Duisenberg se despide

Los socialistas no pierden ocasión alguna para achacar a otros su propia incapacidad. El ejemplo más reciente está teniendo lugar con ocasión de la despedida, recientemente anunciada para julio de 2003, del máximo responsable del Banco Central Europeo, el holandés Wim Duisenberg. Resulta que el señor Duisenberg es ni más ni menos que el responsable del desempleo de la Eurozona y de sus bajos niveles de “crecimiento”. Seguro que sí. La política monetaria del BCE es la culpable de que la Andalucía de Chaves o la Alemania ex (más exactamente semi todavía) comunista, por poner sólo un par ejemplos, tengan un 20% de paro, en vez del pleno empleo del que gozan en Navarra o la práctica totalidad de la República de Irlanda. Debe ser que aunque no nos hayamos enterado, dichas regiones son beneficiarias de políticas monetarias diferentes.
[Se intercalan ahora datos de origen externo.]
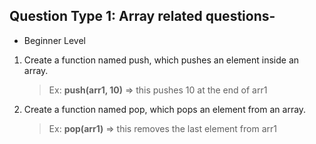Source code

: ## Question Type 1: Array related questions-
- Beginner Level

1. Create a function named push, which pushes an element inside an array.
   > Ex: **push(arr1, 10)** => this pushes 10 at the end of arr1 

1. Create a function named pop, which pops an element from an array.
   > Ex: **pop(arr1)** => this removes the last element from arr1
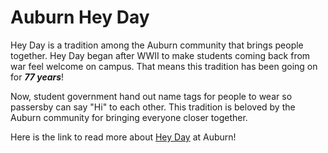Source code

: # Auburn Hey Day

Hey Day is a tradition among the Auburn community that brings people together. Hey Day began after WWII to make students coming back from war feel welcome on campus. That means this tradition has been going on for **_77 years_**! 

Now, student government hand out name tags for people to wear so passersby can say "Hi" to each other. This tradition is beloved by the Auburn community for bringing everyone closer together.

Here is the link to read more about [Hey Day](https://sga.auburn.edu/hey-day/) at Auburn!
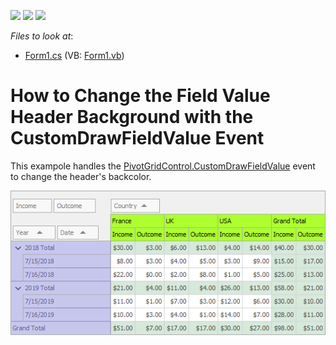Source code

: <!-- default badges list -->
![](https://img.shields.io/endpoint?url=https://codecentral.devexpress.com/api/v1/VersionRange/128581697/21.2.3%2B)
[![](https://img.shields.io/badge/Open_in_DevExpress_Support_Center-FF7200?style=flat-square&logo=DevExpress&logoColor=white)](https://supportcenter.devexpress.com/ticket/details/E2809)
[![](https://img.shields.io/badge/📖_How_to_use_DevExpress_Examples-e9f6fc?style=flat-square)](https://docs.devexpress.com/GeneralInformation/403183)
<!-- default badges end -->
<!-- default file list -->
*Files to look at*:

* [Form1.cs](./CS/WindowsApplication53/Form1.cs) (VB: [Form1.vb](./VB/WindowsApplication53/Form1.vb))
<!-- default file list end -->
# How to Change the Field Value Header Background with the CustomDrawFieldValue Event

This exampole handles the [PivotGridControl.CustomDrawFieldValue](https://docs.devexpress.com/WindowsForms/DevExpress.XtraPivotGrid.PivotGridControl.CustomDrawFieldValue) event to change the header's backcolor.

![screenshot](/images/screenshot.png)
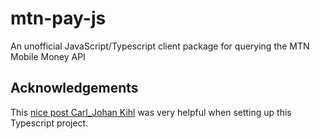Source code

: # mtn-pay-js

An unofficial JavaScript/Typescript client package for querying the MTN Mobile Money API

## Acknowledgements

This [nice post Carl_Johan Kihl](https://itnext.io/step-by-step-building-and-publishing-an-npm-typescript-package-44fe7164964c) was very helpful when setting up this Typescript project.
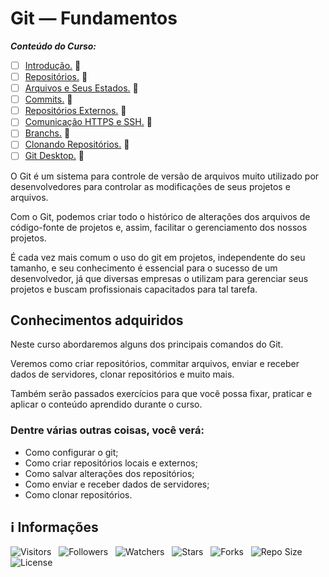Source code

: <!-- Título -->
# Git — Fundamentos

***Conteúdo do Curso:***

* [ ] [Introdução.](https://github.com/Devsgeeknerd/mod-int-git-fun-bas) &#128679;
* [ ] [Repositórios.](https://github.com/Devsgeeknerd/mod-rep-git-fun-bas) &#128679;
* [ ] [Arquivos e Seus Estados.](https://github.com/Devsgeeknerd/mod-arq-seu-est-git-fun-bas) &#128679;
* [ ] [Commits.](https://github.com/Devsgeeknerd/mod-com-git-fun-bas) &#128679;
* [ ] [Repositórios Externos.](https://github.com/Devsgeeknerd/mod-rep-ext-git-fun-bas) &#128679;
* [ ] [Comunicação HTTPS e SSH.](https://github.com/Devsgeeknerd/mod-com-htt-ssh-git-fun-bas) &#128679;
* [ ] [Branchs.](https://github.com/Devsgeeknerd/mod-bra-git-fun-bas) &#128679;
* [ ] [Clonando Repositórios.](https://github.com/Devsgeeknerd/mod-clo-rep-git-fun-bas) &#128679;
* [ ] [Git Desktop.](https://github.com/Devsgeeknerd/mod-git-des-git-fun-bas) &#128679;

O Git é um sistema para controle de versão de arquivos muito utilizado por desenvolvedores para controlar as modificações de seus projetos e arquivos.

Com o Git, podemos criar todo o histórico de alterações dos arquivos de código-fonte de projetos e, assim, facilitar o gerenciamento dos nossos projetos.

É cada vez mais comum o uso do git em projetos, independente do seu tamanho, e seu conhecimento é essencial para o sucesso de um desenvolvedor, já que diversas empresas o utilizam para gerenciar seus projetos e buscam profissionais capacitados para tal tarefa.

## Conhecimentos adquiridos

Neste curso abordaremos alguns dos principais comandos do Git.

Veremos como criar repositórios, commitar arquivos, enviar e receber dados de servidores, clonar repositórios e muito mais.

Também serão passados exercícios para que você possa fixar, praticar e aplicar o conteúdo aprendido durante o curso.

### Dentre várias outras coisas, você verá:

* Como configurar o git;
* Como criar repositórios locais e externos;
* Como salvar alterações dos repositórios;
* Como enviar e receber dados de servidores;
* Como clonar repositórios.

<!-- Informações -->
## &#8505; Informações

![Visitors](https://api.visitorbadge.io/api/visitors?path=Devsgeeknerd%2Fcur-git-fun-bas&label=Visitantes&labelColor=%23700070&labelStyle=none&countColor=%23000fff&style=plastic&color=%23ffffff "Total de Visitantes")
&nbsp;
![Followers](https://img.shields.io/github/followers/Devsgeeknerd?style=p&label=Seguidores&labelColor=800080&color=000fff "Total de Seguidores")
&nbsp;
![Watchers](https://img.shields.io/github/watchers/Devsgeeknerd/cur-git-fun-bas?style=p&label=Observadores&labelColor=800080&color=000fff "Total de Observadores")
&nbsp;
![Stars](https://img.shields.io/github/stars/Devsgeeknerd/cur-git-fun-bas?style=p&label=Estrelas&labelColor=800080&color=000fff "Total de Estrelas")
&nbsp;
![Forks](https://img.shields.io/github/forks/Devsgeeknerd/cur-git-fun-bas?style=p&label=Bifurcações&labelColor=800080&color=000fff "Total de Bifurcações")
&nbsp;
![Repo Size](https://img.shields.io/github/repo-size/Devsgeeknerd/cur-git-fun-bas?style=p&label=Tamanho&labelColor=800080&color=000fff "Tamanho do Repositório")
&nbsp;
![License](https://img.shields.io/github/license/Devsgeeknerd/cur-git-fun-bas?style=p&label=Licença&labelColor=800080&color=000fff "Licença do Repositório")
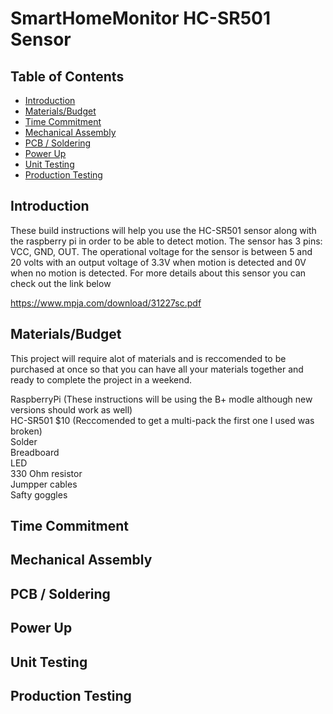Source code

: # SmartHomeMonitor HC-SR501 Sensor

## Table of Contents
* [Introduction](#Introduction)
* [Materials/Budget](#Materials/Budget)
* [Time Commitment](#Time_Commitment)
* [Mechanical Assembly](#Mechanical_Assembly)
* [PCB / Soldering](#PCB_Soldering)
* [Power Up](#Power_up)
* [Unit Testing](#Unit_Testing)
* [Production Testing](#Production_Testing)






## <a name="Introduction">Introduction</a>

<p>These build instructions will help you use the HC-SR501 sensor along with the raspberry pi in order to be able to detect motion. The sensor has 3 pins: VCC, GND, OUT. The operational voltage for the sensor is between 5 and 20 volts with an output voltage of 3.3V when motion is detected and 0V when no motion is detected. For more details about this sensor you can check out the link below </p> 

https://www.mpja.com/download/31227sc.pdf


## <a name="Materials/Budget">Materials/Budget</a>

<p>This project will require alot of materials and is reccomended to be purchased at once so that you can have all your materials together and ready to complete the project in a weekend.
  
RaspberryPi (These instructions will be using the B+ modle although new versions should work as well) <br>
HC-SR501 $10 (Reccomended to get a multi-pack the first one I used was broken)<br>
Solder<br>
Breadboard <br>
LED<br>
330 Ohm resistor <br>
Jumpper cables <br>
Safty goggles <br>


</p>




## <a name="Time_Commitment">Time Commitment</a>




## <a name="Mechanical_Assembly">Mechanical Assembly</a>



## <a name="PCB_Soldering">PCB / Soldering</a>



## <a name="Power_up">Power Up</a>




## <a name="Unit_Testing">Unit Testing</a>




## <a name="Production_Testing">Production Testing</a>






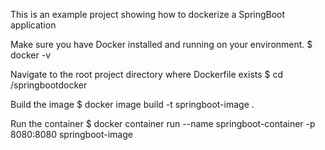 This is an example project showing how to dockerize a SpringBoot application

Make sure you have Docker installed and running on your environment.
   $ docker -v

Navigate to the root project directory where Dockerfile exists
   $ cd /springbootdocker

Build the image
   $ docker image build -t springboot-image .

Run the container
   $ docker container run --name springboot-container -p 8080:8080 springboot-image

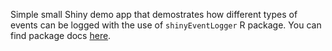 Simple small Shiny demo app that demostrates how different types of events
can be logged with the use of `shinyEventLogger` R package.
You can find package docs [here](https://kalimu.github.io/shinyEventLogger/index.html).
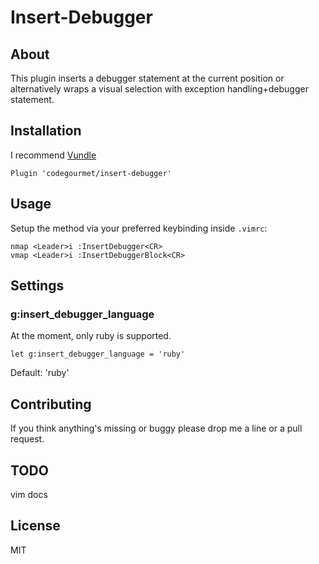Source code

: # Insert-Debugger

## About
This plugin inserts a debugger statement at the current position or alternatively wraps a visual selection with exception handling+debugger statement.

## Installation

I recommend [Vundle](https://github.com/VundleVim/Vundle.vim)

    Plugin 'codegourmet/insert-debugger'

## Usage

Setup the method via your preferred keybinding inside `.vimrc`:

    nmap <Leader>i :InsertDebugger<CR>
    vmap <Leader>i :InsertDebuggerBlock<CR>

## Settings

### g:insert_debugger_language
At the moment, only ruby is supported.

    let g:insert_debugger_language = 'ruby'

Default: 'ruby'

## Contributing
If you think anything's missing or buggy please drop me a line or a pull request.

## TODO

vim docs

## License
MIT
Algunos piensan que si algo se le puede achacar a Duisenberg, es precisamente lo contrario. Sin embargo, acusarle de falta de firmeza ante la campaña que, en favor de un euro débil, desencadenaron los por entonces Ministros socialistas de Finanzas de Francia y Alemania, Strauss-Kahn y Oskar Lafontaine en enero del 1999 y que ha hecho que el euro tenga hoy una cotización 22% inferior a la de entonces, es no comprender que a los “banqueros centrales nadie los ha elegido”, y que es necesario “pensar en el empleo”, y no obcecarse en “abrazar ortodoxias antisociales”. Sólo un reaccionario es incapaz de advertir que no hay nada que ayude más a la inversión que saber que la moneda en la que se denomina la inversión va a perder una buena parte de su valor en un par de años.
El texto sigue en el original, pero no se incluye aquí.